→ **TASK DIRECTIONS**
Gather every line of the entries that includes the word "只包含字符".

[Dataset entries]
———

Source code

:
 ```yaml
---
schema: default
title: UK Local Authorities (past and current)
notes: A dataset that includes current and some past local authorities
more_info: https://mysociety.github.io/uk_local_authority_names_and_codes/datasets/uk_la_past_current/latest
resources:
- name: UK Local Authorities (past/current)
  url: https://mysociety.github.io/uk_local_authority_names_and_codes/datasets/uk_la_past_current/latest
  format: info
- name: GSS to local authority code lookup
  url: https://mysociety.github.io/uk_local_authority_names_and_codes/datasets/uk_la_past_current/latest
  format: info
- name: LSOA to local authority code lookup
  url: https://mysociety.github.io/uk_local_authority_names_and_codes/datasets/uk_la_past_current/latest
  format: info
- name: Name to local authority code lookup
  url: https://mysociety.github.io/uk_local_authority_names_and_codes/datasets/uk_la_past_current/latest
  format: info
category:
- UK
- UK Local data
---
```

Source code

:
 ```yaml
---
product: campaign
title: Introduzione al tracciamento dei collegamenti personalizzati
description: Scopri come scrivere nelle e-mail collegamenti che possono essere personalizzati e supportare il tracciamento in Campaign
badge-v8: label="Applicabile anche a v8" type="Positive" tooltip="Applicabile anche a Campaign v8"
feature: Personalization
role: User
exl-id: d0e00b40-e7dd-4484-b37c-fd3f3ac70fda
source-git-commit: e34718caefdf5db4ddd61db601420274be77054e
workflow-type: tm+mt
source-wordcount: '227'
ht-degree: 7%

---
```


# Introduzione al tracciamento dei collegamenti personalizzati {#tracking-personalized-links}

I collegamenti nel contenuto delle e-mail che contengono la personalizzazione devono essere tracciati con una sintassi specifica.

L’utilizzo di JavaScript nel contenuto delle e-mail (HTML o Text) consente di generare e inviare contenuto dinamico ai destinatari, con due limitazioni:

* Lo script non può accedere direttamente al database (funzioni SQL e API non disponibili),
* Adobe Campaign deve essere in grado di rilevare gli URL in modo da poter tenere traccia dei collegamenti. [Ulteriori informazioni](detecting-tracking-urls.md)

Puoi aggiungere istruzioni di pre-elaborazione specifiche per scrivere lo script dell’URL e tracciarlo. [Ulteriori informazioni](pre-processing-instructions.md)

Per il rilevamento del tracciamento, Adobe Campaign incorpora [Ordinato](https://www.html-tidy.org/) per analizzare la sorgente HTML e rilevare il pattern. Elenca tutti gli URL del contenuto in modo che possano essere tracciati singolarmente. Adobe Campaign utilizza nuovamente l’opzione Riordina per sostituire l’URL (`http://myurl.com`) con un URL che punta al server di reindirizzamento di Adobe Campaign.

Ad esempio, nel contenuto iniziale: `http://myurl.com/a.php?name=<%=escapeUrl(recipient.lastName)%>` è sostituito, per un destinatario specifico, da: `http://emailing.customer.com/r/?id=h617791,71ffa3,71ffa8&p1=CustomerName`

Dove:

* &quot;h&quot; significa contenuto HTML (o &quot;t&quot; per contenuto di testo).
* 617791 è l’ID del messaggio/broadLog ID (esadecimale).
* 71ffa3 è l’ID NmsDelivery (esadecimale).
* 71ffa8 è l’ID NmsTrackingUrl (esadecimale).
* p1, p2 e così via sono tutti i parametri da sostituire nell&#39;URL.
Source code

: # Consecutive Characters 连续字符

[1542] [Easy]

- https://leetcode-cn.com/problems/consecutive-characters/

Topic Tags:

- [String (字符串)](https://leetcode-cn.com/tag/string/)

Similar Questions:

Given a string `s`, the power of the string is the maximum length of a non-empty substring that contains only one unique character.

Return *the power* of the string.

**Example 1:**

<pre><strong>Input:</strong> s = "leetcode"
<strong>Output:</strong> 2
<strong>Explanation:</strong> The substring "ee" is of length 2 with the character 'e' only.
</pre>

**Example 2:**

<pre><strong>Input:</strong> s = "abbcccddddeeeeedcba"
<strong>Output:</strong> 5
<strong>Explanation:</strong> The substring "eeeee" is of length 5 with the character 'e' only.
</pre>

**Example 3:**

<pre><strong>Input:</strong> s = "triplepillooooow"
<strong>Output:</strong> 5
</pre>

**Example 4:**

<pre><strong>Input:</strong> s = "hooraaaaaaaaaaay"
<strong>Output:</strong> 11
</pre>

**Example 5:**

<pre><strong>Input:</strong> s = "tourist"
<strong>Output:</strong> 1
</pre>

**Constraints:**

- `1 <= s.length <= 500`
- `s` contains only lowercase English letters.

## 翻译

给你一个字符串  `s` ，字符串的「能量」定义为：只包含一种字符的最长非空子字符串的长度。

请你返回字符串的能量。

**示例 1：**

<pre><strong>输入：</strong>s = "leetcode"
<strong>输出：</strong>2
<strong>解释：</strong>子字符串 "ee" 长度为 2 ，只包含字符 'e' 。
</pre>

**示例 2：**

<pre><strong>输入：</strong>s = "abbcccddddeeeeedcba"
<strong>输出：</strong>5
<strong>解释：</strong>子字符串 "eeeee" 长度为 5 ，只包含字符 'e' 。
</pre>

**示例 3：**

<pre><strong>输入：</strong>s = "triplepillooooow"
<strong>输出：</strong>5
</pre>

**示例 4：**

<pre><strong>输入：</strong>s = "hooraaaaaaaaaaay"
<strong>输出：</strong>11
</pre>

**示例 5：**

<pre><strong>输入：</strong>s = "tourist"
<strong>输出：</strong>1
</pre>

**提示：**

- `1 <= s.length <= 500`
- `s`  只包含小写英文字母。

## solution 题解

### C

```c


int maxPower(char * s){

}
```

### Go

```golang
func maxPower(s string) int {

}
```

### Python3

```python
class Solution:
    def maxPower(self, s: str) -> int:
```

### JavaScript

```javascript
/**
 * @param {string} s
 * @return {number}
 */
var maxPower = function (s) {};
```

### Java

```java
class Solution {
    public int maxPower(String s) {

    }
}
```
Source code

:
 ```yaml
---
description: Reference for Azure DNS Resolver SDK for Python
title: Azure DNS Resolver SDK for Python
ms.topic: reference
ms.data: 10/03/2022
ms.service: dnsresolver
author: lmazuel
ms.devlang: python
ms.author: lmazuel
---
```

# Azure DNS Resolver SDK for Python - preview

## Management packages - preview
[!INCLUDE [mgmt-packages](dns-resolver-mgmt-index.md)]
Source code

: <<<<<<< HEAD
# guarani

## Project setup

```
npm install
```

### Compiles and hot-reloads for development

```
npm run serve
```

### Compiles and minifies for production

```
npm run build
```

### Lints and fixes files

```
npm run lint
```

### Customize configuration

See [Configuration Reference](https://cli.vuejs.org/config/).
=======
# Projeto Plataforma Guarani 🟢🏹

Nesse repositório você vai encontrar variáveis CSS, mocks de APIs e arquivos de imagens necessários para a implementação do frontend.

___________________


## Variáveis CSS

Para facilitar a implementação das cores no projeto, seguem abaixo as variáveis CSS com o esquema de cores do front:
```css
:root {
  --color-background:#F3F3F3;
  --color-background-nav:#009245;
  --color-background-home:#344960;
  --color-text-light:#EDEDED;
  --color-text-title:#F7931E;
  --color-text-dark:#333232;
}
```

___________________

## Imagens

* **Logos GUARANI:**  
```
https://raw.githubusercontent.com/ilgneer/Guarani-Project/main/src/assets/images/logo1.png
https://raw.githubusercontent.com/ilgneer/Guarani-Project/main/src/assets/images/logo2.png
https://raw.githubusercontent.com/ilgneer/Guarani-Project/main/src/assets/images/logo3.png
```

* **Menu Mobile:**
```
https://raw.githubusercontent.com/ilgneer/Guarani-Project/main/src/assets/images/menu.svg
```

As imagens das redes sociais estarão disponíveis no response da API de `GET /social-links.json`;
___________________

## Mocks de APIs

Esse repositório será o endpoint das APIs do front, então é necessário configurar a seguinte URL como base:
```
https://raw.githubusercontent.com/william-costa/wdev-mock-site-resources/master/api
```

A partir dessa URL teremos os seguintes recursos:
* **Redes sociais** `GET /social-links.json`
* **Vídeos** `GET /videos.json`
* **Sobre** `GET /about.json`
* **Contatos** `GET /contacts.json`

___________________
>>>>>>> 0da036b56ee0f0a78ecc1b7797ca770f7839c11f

———

→ **REPLY**
<strong>解释：</strong>子字符串 "ee" 长度为 2 ，只包含字符 'e' 。
<strong>解释：</strong>子字符串 "eeeee" 长度为 5 ，只包含字符 'e' 。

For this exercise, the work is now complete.